----- Data shown

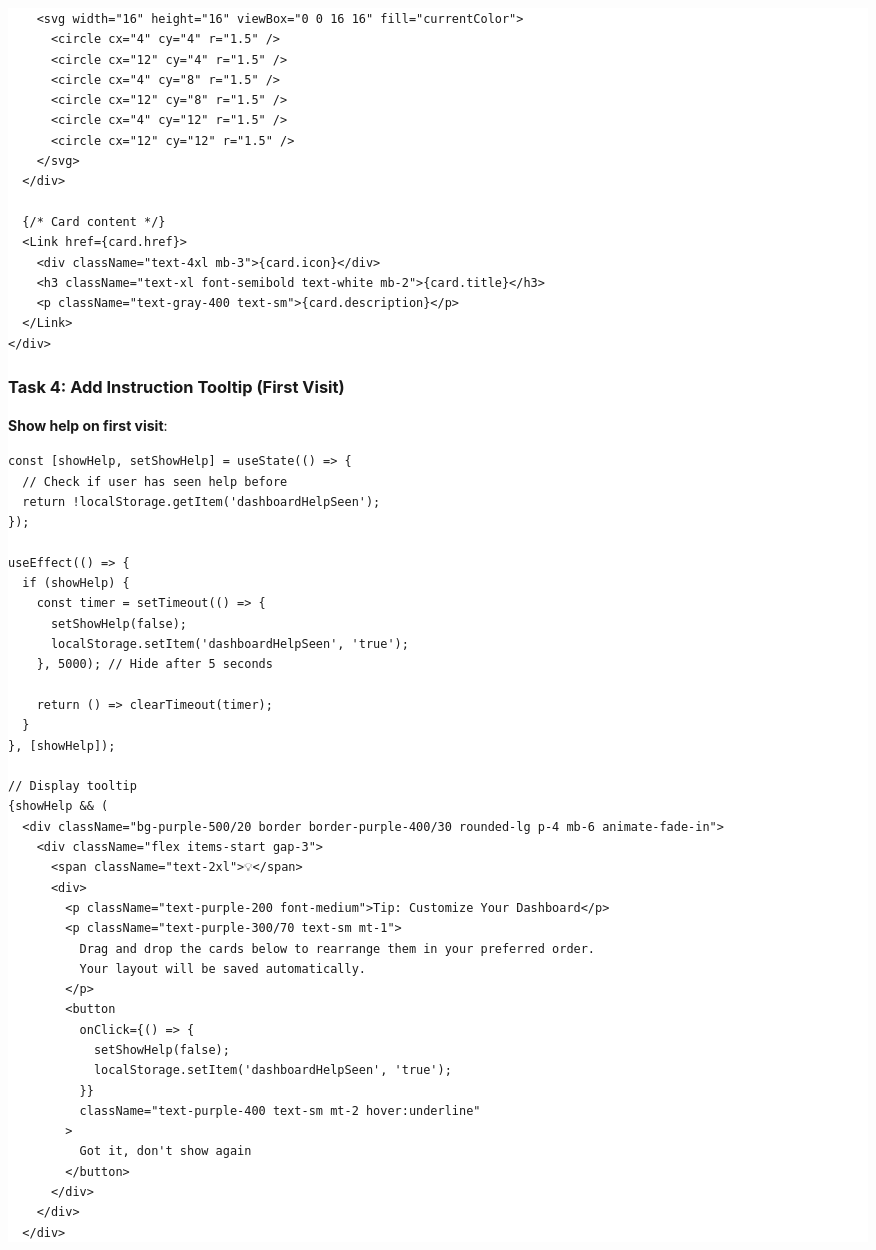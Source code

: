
 ```tsx
    <svg width="16" height="16" viewBox="0 0 16 16" fill="currentColor">
      <circle cx="4" cy="4" r="1.5" />
      <circle cx="12" cy="4" r="1.5" />
      <circle cx="4" cy="8" r="1.5" />
      <circle cx="12" cy="8" r="1.5" />
      <circle cx="4" cy="12" r="1.5" />
      <circle cx="12" cy="12" r="1.5" />
    </svg>
  </div>

  {/* Card content */}
  <Link href={card.href}>
    <div className="text-4xl mb-3">{card.icon}</div>
    <h3 className="text-xl font-semibold text-white mb-2">{card.title}</h3>
    <p className="text-gray-400 text-sm">{card.description}</p>
  </Link>
</div>
```

### Task 4: Add Instruction Tooltip (First Visit)

**Show help on first visit**:

```tsx
const [showHelp, setShowHelp] = useState(() => {
  // Check if user has seen help before
  return !localStorage.getItem('dashboardHelpSeen');
});

useEffect(() => {
  if (showHelp) {
    const timer = setTimeout(() => {
      setShowHelp(false);
      localStorage.setItem('dashboardHelpSeen', 'true');
    }, 5000); // Hide after 5 seconds

    return () => clearTimeout(timer);
  }
}, [showHelp]);

// Display tooltip
{showHelp && (
  <div className="bg-purple-500/20 border border-purple-400/30 rounded-lg p-4 mb-6 animate-fade-in">
    <div className="flex items-start gap-3">
      <span className="text-2xl">💡</span>
      <div>
        <p className="text-purple-200 font-medium">Tip: Customize Your Dashboard</p>
        <p className="text-purple-300/70 text-sm mt-1">
          Drag and drop the cards below to rearrange them in your preferred order.
          Your layout will be saved automatically.
        </p>
        <button
          onClick={() => {
            setShowHelp(false);
            localStorage.setItem('dashboardHelpSeen', 'true');
          }}
          className="text-purple-400 text-sm mt-2 hover:underline"
        >
          Got it, don't show again
        </button>
      </div>
    </div>
  </div>
```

----------

- Work request
When you give the entries again, keep them exact and omit any picture they contain.

- Problem solution
Source code

:
 ```tsx
    <svg width="16" height="16" viewBox="0 0 16 16" fill="currentColor">
      <circle cx="4" cy="4" r="1.5" />
      <circle cx="12" cy="4" r="1.5" />
      <circle cx="4" cy="8" r="1.5" />
      <circle cx="12" cy="8" r="1.5" />
      <circle cx="4" cy="12" r="1.5" />
      <circle cx="12" cy="12" r="1.5" />
    </svg>
  </div>

  {/* Card content */}
  <Link href={card.href}>
    <div className="text-4xl mb-3">{card.icon}</div>
    <h3 className="text-xl font-semibold text-white mb-2">{card.title}</h3>
    <p className="text-gray-400 text-sm">{card.description}</p>
  </Link>
</div>
```

### Task 4: Add Instruction Tooltip (First Visit)

**Show help on first visit**:

```tsx
const [showHelp, setShowHelp] = useState(() => {
  // Check if user has seen help before
  return !localStorage.getItem('dashboardHelpSeen');
});

useEffect(() => {
  if (showHelp) {
    const timer = setTimeout(() => {
      setShowHelp(false);
      localStorage.setItem('dashboardHelpSeen', 'true');
    }, 5000); // Hide after 5 seconds

    return () => clearTimeout(timer);
  }
}, [showHelp]);

// Display tooltip
{showHelp && (
  <div className="bg-purple-500/20 border border-purple-400/30 rounded-lg p-4 mb-6 animate-fade-in">
    <div className="flex items-start gap-3">
      <span className="text-2xl">💡</span>
      <div>
        <p className="text-purple-200 font-medium">Tip: Customize Your Dashboard</p>
        <p className="text-purple-300/70 text-sm mt-1">
          Drag and drop the cards below to rearrange them in your preferred order.
          Your layout will be saved automatically.
        </p>
        <button
          onClick={() => {
            setShowHelp(false);
            localStorage.setItem('dashboardHelpSeen', 'true');
          }}
          className="text-purple-400 text-sm mt-2 hover:underline"
        >
          Got it, don't show again
        </button>
      </div>
    </div>
  </div>
```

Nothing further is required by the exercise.